In Harmony (Fenbrook Academy #2)(40)
Author: Helena Newbury

“I don’t want the deal,” I told him. “I’ll play the duet with Connor.”

There was a long silence.

“Your funeral,” he said at last. “When he breaks up with you and you realize you’ve thrown away your future, you know where to find me.”

The line went dead. I fell back on the bed, hot tears spilling down my cheeks to soak into my hair. Had I just done the right thing…or just ruined everything?

***

A half hour later, my phone rang. Connor. I took a few deep breaths and answered. He never has to know. “Hello?”

“Hi! I’ve been trying to reach you.” He sounded worried, and a cold, oily dread started to rise in my belly.

“What’s up?”

I heard him run a hand through his hair, and I could hear the forced nonchalance in his voice. “Probably nothing. Don’t panic. But they sprang an essay on us today.”

“What?! When does it have to be in?”

“Tomorrow. I had to go ahead and write it, ‘cos I couldn’t get hold of you.”

I wanted to say “By yourself?!” but that would have sounded bad. “Did it…go okay?” I asked instead.

“Ruth helped me,” he said, and I could hear the doubt in his voice.

I started to say something and immediately bit it back. I had to tread very carefully…Ruth was still his friend, and I couldn’t flat-out question her ability…or her motives. “Okay. Well, that was good of her.” I tried to sound relaxed and smiley, but I was terrified. Ruth didn’t have the knowledge I had…and would she have worked as hard as I would have done, to get the essay just right? From the sound of it, they’d already finished it—if it had been me helping him, we would have been up until the early hours…. And exactly how close were they getting? I could hear her moving around his apartment in the background, humming to herself. Had she sat next to him as I had, their arms brushing as they worked?

Or was I just being a bitchy girlfriend, distrustful of his ex? Ruth had been nothing but friendly towards me, and when I’d been out of contact she’d stepped in to help. I was being suspicious when I should have been grateful.

“Say something,” Connor said nervously.

“I’m sure it’ll be fine,” I said, trying to get a smile into my voice. It sounded good—I almost managed to convince myself.

Almost.

Chapter 26

The next day, I sat shivering on a windswept path. A particularly cold gust of wind lashed my hands and I had to flex my fingers on the bow to try to keep some feeling in them, without messing up Bach’s Cello Suite in D Minor.

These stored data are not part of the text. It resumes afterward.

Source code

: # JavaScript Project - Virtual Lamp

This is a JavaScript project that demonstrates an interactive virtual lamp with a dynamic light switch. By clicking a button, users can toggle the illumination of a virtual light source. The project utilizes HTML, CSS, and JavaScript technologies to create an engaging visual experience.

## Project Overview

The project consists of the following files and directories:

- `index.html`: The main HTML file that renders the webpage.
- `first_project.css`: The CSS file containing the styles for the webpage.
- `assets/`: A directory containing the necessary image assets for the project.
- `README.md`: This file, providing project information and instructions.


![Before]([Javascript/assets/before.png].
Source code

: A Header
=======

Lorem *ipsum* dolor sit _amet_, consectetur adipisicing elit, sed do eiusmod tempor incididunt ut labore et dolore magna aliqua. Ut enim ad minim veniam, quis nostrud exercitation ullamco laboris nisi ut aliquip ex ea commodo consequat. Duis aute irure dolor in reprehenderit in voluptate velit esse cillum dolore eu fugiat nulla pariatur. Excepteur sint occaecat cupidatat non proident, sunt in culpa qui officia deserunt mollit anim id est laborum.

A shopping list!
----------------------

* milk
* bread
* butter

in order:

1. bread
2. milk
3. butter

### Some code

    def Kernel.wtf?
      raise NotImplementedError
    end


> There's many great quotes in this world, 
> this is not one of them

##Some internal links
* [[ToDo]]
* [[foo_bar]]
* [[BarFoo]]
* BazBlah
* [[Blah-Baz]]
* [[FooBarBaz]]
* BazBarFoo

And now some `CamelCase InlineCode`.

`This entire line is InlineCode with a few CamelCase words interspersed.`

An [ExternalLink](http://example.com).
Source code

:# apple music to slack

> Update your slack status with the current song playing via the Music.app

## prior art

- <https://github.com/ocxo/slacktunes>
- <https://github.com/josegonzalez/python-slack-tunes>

It was still too cold to play in Central Park—not that it was too cold for us, because when you’re busking you expect to suffer, but it was too cold for there to be many passers-by. We’d only realized that after we arrived, though, and no one wanted to hump their instruments all the way home again, so we huddled under trees that dripped freezing water down our necks, put out the collection hat and played. We’d agreed we’d stop when we hit fifty bucks, or when our fingers were too numb to play—whichever came first.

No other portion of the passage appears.